I am trying to parallelize Rasa’s DaskGraphRunner class in order to run machine model training on a Ray multi-node cluster.
As per Dask on Ray documentation, I replaced line 101 containing the scheduler dask.get with Ray’s scheduler ray_dask_get but ran into problems with serializing GraphNode class, specifically pickling SQLAlchemy objects:
TypeError: can't pickle sqlalchemy.cprocessors.UnicodeResultProcessor objects
...
TypeError: Could not serialize the argument <rasa.engine.graph.GraphNode object at 0x7f6bb3840390> for a task or actor ray.util.dask.scheduler.dask_task_wrapper.
Check https://docs.ray.io/en/master/serialization.html
#troubleshooting for more information.
My guess is that Rasa is including an open database connection in GraphNode, and that connection contains this UnicodeResultProcess c-extension that’s not picklable.

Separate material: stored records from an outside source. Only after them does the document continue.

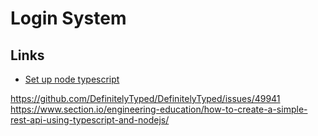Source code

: # Login System 


## Links

* [Set up node typescript](https://www.digitalocean.com/community/tutorials/setting-up-a-node-project-with-typescript)


https://github.com/DefinitelyTyped/DefinitelyTyped/issues/49941
https://www.section.io/engineering-education/how-to-create-a-simple-rest-api-using-typescript-and-nodejs/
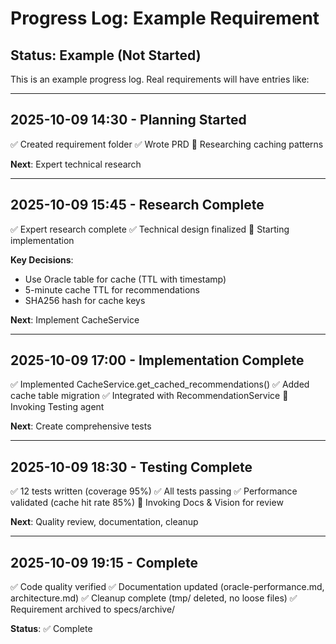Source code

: # Progress Log: Example Requirement

## Status: Example (Not Started)

This is an example progress log. Real requirements will have entries like:

---

## 2025-10-09 14:30 - Planning Started

✅ Created requirement folder
✅ Wrote PRD
🔄 Researching caching patterns

**Next**: Expert technical research

---

## 2025-10-09 15:45 - Research Complete

✅ Expert research complete
✅ Technical design finalized
🔄 Starting implementation

**Key Decisions**:

- Use Oracle table for cache (TTL with timestamp)
- 5-minute cache TTL for recommendations
- SHA256 hash for cache keys

**Next**: Implement CacheService

---

## 2025-10-09 17:00 - Implementation Complete

✅ Implemented CacheService.get_cached_recommendations()
✅ Added cache table migration
✅ Integrated with RecommendationService
🔄 Invoking Testing agent

**Next**: Create comprehensive tests

---

## 2025-10-09 18:30 - Testing Complete

✅ 12 tests written (coverage 95%)
✅ All tests passing
✅ Performance validated (cache hit rate 85%)
🔄 Invoking Docs & Vision for review

**Next**: Quality review, documentation, cleanup

---

## 2025-10-09 19:15 - Complete

✅ Code quality verified
✅ Documentation updated (oracle-performance.md, architecture.md)
✅ Cleanup complete (tmp/ deleted, no loose files)
✅ Requirement archived to specs/archive/

**Status**: ✅ Complete

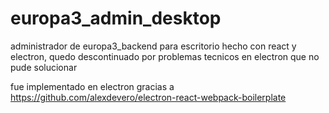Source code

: # europa3_admin_desktop

administrador de europa3_backend para escritorio hecho con react y electron, quedo descontinuado por problemas tecnicos en electron que no pude solucionar

fue implementado en electron gracias a https://github.com/alexdevero/electron-react-webpack-boilerplate
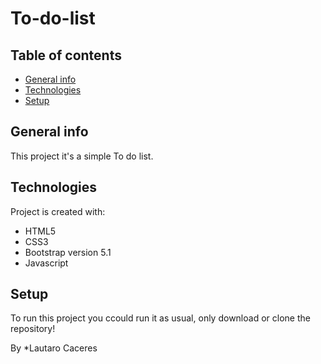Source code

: # To-do-list

## Table of contents
* [General info](#general-info)
* [Technologies](#technologies)
* [Setup](#setup)

## General info
This project it's a simple To do list.
	
## Technologies
Project is created with:
* HTML5
* CSS3
* Bootstrap version 5.1
* Javascript
	
## Setup
To run this project you ccould run it as usual, only download or clone the repository!

By *Lautaro Caceres
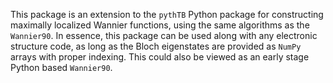 This package is an extension to the `pythTB` Python package for constructing maximally localized Wannier functions, using the same algorithms as the `Wannier90`. In essence, this package can be used along with any electronic structure code, as long as the Bloch eigenstates are provided as `NumPy` arrays with proper indexing. This could also be viewed as an early stage Python based `Wannier90`.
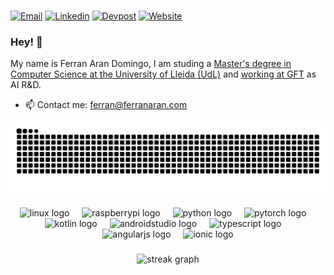
###
[![Email](https://img.shields.io/static/v1?message=Email&logo=Minutemailer&label=&color=14ACC2&logoColor=white&labelColor=&style=for-the-badge)](mailto:ferran@ferranaran.com)
[![Linkedin](https://img.shields.io/static/v1?message=LinkedIn&logo=linkedin&label=&color=0077B5&logoColor=white&labelColor=&style=for-the-badge)](https://www.linkedin.com/in/ferranaran/)
[![Devpost](https://img.shields.io/static/v1?message=Devpost&logo=devpost&label=&color=003e54&logoColor=white&labelColor=&style=for-the-badge)](https://devpost.com/FerranAD/)
[![Website](https://img.shields.io/static/v1?message=Website&logo=Awwwards&label=&color=33425C&logoColor=white&labelColor=&style=for-the-badge)](https://home.ferranaran.com)

### Hey! 👋
My name is Ferran Aran Domingo, I am studing a [Master's degree in Computer Science at the University of Lleida (UdL)](https://masterinformatica.udl.cat/en) and [working at GFT](https://www.gft.com/us/en) as AI R&D.

- 📫 Contact me: ferran@ferranaran.com

<img src="https://raw.githubusercontent.com/ferranad/ferranad/output/snake.svg" alt="Snake animation" />
<br clear="both">

###

<div align="center">
  <img src="https://cdn.jsdelivr.net/gh/devicons/devicon/icons/linux/linux-original.svg" height="40" alt="linux logo"  />
  <img width="12" />
  <img src="https://cdn.jsdelivr.net/gh/devicons/devicon/icons/raspberrypi/raspberrypi-original.svg" height="40" alt="raspberrypi logo"  />
  <img width="12" />
  <img src="https://cdn.jsdelivr.net/gh/devicons/devicon/icons/python/python-original.svg" height="40" alt="python logo"  />
  <img width="12" />
  <img src="https://cdn.jsdelivr.net/gh/devicons/devicon/icons/pytorch/pytorch-original.svg" height="40" alt="pytorch logo"  />
  <img width="12" />
  <img src="https://cdn.jsdelivr.net/gh/devicons/devicon/icons/kotlin/kotlin-original.svg" height="40" alt="kotlin logo"  />
  <img width="12" />
  <img src="https://cdn.jsdelivr.net/gh/devicons/devicon/icons/androidstudio/androidstudio-original.svg" height="40" alt="androidstudio logo"  />
  <img width="12" />
  <img src="https://cdn.jsdelivr.net/gh/devicons/devicon/icons/typescript/typescript-original.svg" height="40" alt="typescript logo"  />
  <img width="12" />
  <img src="https://cdn.jsdelivr.net/gh/devicons/devicon/icons/angularjs/angularjs-original.svg" height="40" alt="angularjs logo"  />
  <img width="12" />
  <img src="https://cdn.simpleicons.org/ionic/3880FF" height="40" alt="ionic logo"  />
</div>

###

<div align="center">
  <img src="https://streak-stats.demolab.com?user=ferranad&locale=en&mode=daily&theme=dark&hide_border=false&border_radius=5&order=3" height="220" alt="streak graph"  />
</div>

###
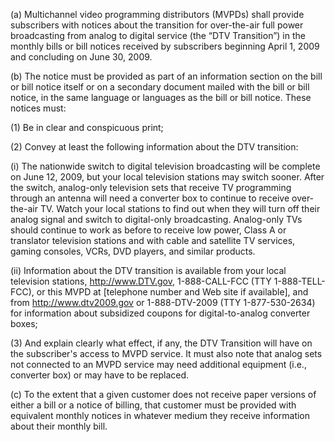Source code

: (a) Multichannel video programming distributors (MVPDs) shall provide subscribers with notices about the transition for over-the-air full power broadcasting from analog to digital service (the “DTV Transition”) in the monthly bills or bill notices received by subscribers beginning April 1, 2009 and concluding on June 30, 2009.

(b) The notice must be provided as part of an information section on the bill or bill notice itself or on a secondary document mailed with the bill or bill notice, in the same language or languages as the bill or bill notice. These notices must:

(1) Be in clear and conspicuous print;

(2) Convey at least the following information about the DTV transition:
              

(i) The nationwide switch to digital television broadcasting will be complete on June 12, 2009, but your local television stations may switch sooner. After the switch, analog-only television sets that receive TV programming through an antenna will need a converter box to continue to receive over-the-air TV. Watch your local stations to find out when they will turn off their analog signal and switch to digital-only broadcasting. Analog-only TVs should continue to work as before to receive low power, Class A or translator television stations and with cable and satellite TV services, gaming consoles, VCRs, DVD players, and similar products.

(ii) Information about the DTV transition is available from your local television stations, http://www.DTV.gov, 1-888-CALL-FCC (TTY 1-888-TELL-FCC), or this MVPD at [telephone number and Web site if available], and from http://www.dtv2009.gov or 1-888-DTV-2009 (TTY 1-877-530-2634) for information about subsidized coupons for digital-to-analog converter boxes;

(3) And explain clearly what effect, if any, the DTV Transition will have on the subscriber's access to MVPD service. It must also note that analog sets not connected to an MVPD service may need additional equipment (i.e., converter box) or may have to be replaced.

(c) To the extent that a given customer does not receive paper versions of either a bill or a notice of billing, that customer must be provided with equivalent monthly notices in whatever medium they receive information about their monthly bill.

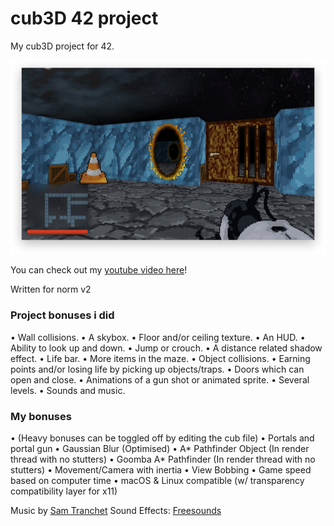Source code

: # cub3D 42 project

My cub3D project for 42. 

![Image](https://github.com/ttranche/cub3D/blob/master/assets/github/screenshot.png?raw=true)

You can check out my [youtube video here](https://www.youtube.com/watch?v=rnWRs_BBgXc)!

Written for norm v2

### Project bonuses i did

• Wall collisions.
• A skybox.
• Floor and/or ceiling texture.
• An HUD.
• Ability to look up and down.
• Jump or crouch.
• A distance related shadow effect.
• Life bar.
• More items in the maze.
• Object collisions.
• Earning points and/or losing life by picking up objects/traps.
• Doors which can open and close.
• Animations of a gun shot or animated sprite.
• Several levels.
• Sounds and music.

### My bonuses

• (Heavy bonuses can be toggled off by editing the cub file)
• Portals and portal gun
• Gaussian Blur (Optimised)
• A* Pathfinder Object (In render thread with no stutters)
• Goomba A* Pathfinder (In render thread with no stutters)
• Movement/Camera with inertia
• View Bobbing
• Game speed based on computer time
• macOS & Linux compatible (w/ transparency compatibility layer for x11)

Music by [Sam Tranchet](https://samtranchet.com)
Sound Effects: [Freesounds](https://freesound.org)
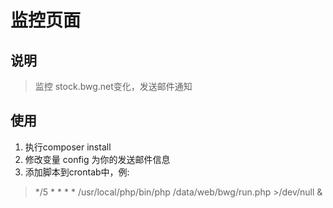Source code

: # 监控页面

## 说明
> 监控 stock.bwg.net变化，发送邮件通知

## 使用

1. 执行composer install
2. 修改变量 config 为你的发送邮件信息
3. 添加脚本到crontab中，例:
> */5 * * * * /usr/local/php/bin/php  /data/web/bwg/run.php >/dev/null &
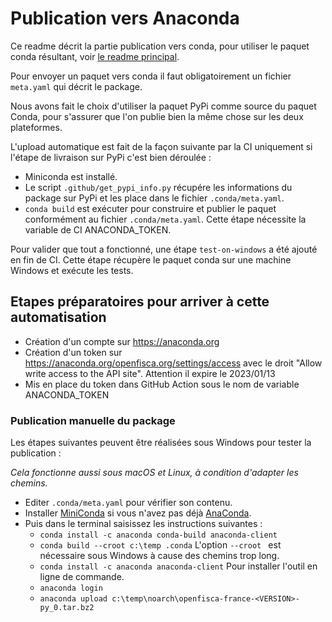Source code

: # Publication vers Anaconda

Ce readme décrit la partie publication vers conda, pour utiliser le paquet conda résultant, voir [le readme principal](https://github.com/openfisca/openfisca-france/tree/publish-to-conda#installez-un-environnement-virtuel-avec-conda).

Pour envoyer un paquet vers conda il faut obligatoirement un fichier `meta.yaml` qui décrit le package.

Nous avons fait le choix d'utiliser la paquet PyPi comme source du paquet Conda, pour s'assurer que l'on publie bien la même chose sur les deux plateformes.

L'upload automatique est fait de la façon suivante par la CI uniquement si l'étape de livraison sur PyPi c'est bien déroulée :
- Miniconda est installé.
- Le script `.github/get_pypi_info.py` récupére les informations du package sur PyPi et les place dans le fichier `.conda/meta.yaml`.
- `conda build` est exécuter pour construire et publier le paquet conformément au fichier `.conda/meta.yaml`. Cette étape nécessite la variable de CI ANACONDA_TOKEN.

Pour valider que tout a fonctionné, une étape `test-on-windows` a été ajouté en fin de CI. Cette étape récupère le paquet conda sur une machine Windows et exécute les tests.

## Etapes préparatoires pour arriver à cette automatisation

- Création d'un compte sur https://anaconda.org
- Création d'un token sur https://anaconda.org/openfisca.org/settings/access avec le droit "Allow write access to the API site". Attention il expire le 2023/01/13
- Mis en place du token dans GitHub Action sous le nom de variable ANACONDA_TOKEN

### Publication manuelle du package

Les étapes suivantes peuvent être réalisées sous Windows pour tester la publication :

_Cela fonctionne aussi sous macOS et Linux, à condition d'adapter les chemins._

- Editer `.conda/meta.yaml` pour vérifier son contenu.
- Installer [MiniConda](https://docs.conda.io/projects/conda/en/latest/user-guide/install/windows.html) si vous n'avez pas déjà [AnaConda](https://www.anaconda.com/products/individual).
- Puis dans le terminal saisissez les instructions suivantes : 
    - `conda install -c anaconda conda-build anaconda-client`
    - `conda build --croot c:\temp .conda` L'option `--croot ` est nécessaire sous Windows à cause des chemins trop long.
    - `conda install -c anaconda anaconda-client` Pour installer l'outil en ligne de commande.
    - `anaconda login`
    - `anaconda upload c:\temp\noarch\openfisca-france-<VERSION>-py_0.tar.bz2`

And it looks like Rasa hasn’t hit this issue since they’re using the single-threaded synchronous Dask scheduler, as you well know, under which no pickling/serialization needs to take place.
There are a few options here:
Fix the issue in upstream Rasa. This would involve them implementing/using a serializable database connection.
Register a custom serializer with Ray that serializes the connection (or even the entire GraphNode). See option (2) here.
thanks for suggestions. It makes sense that serialization does not need to take place since it’s single-threaded. Before registering and writing the custom serializer (option 2), I need to find where this connection takes place. For that I have the same thread on Rasa’s forum.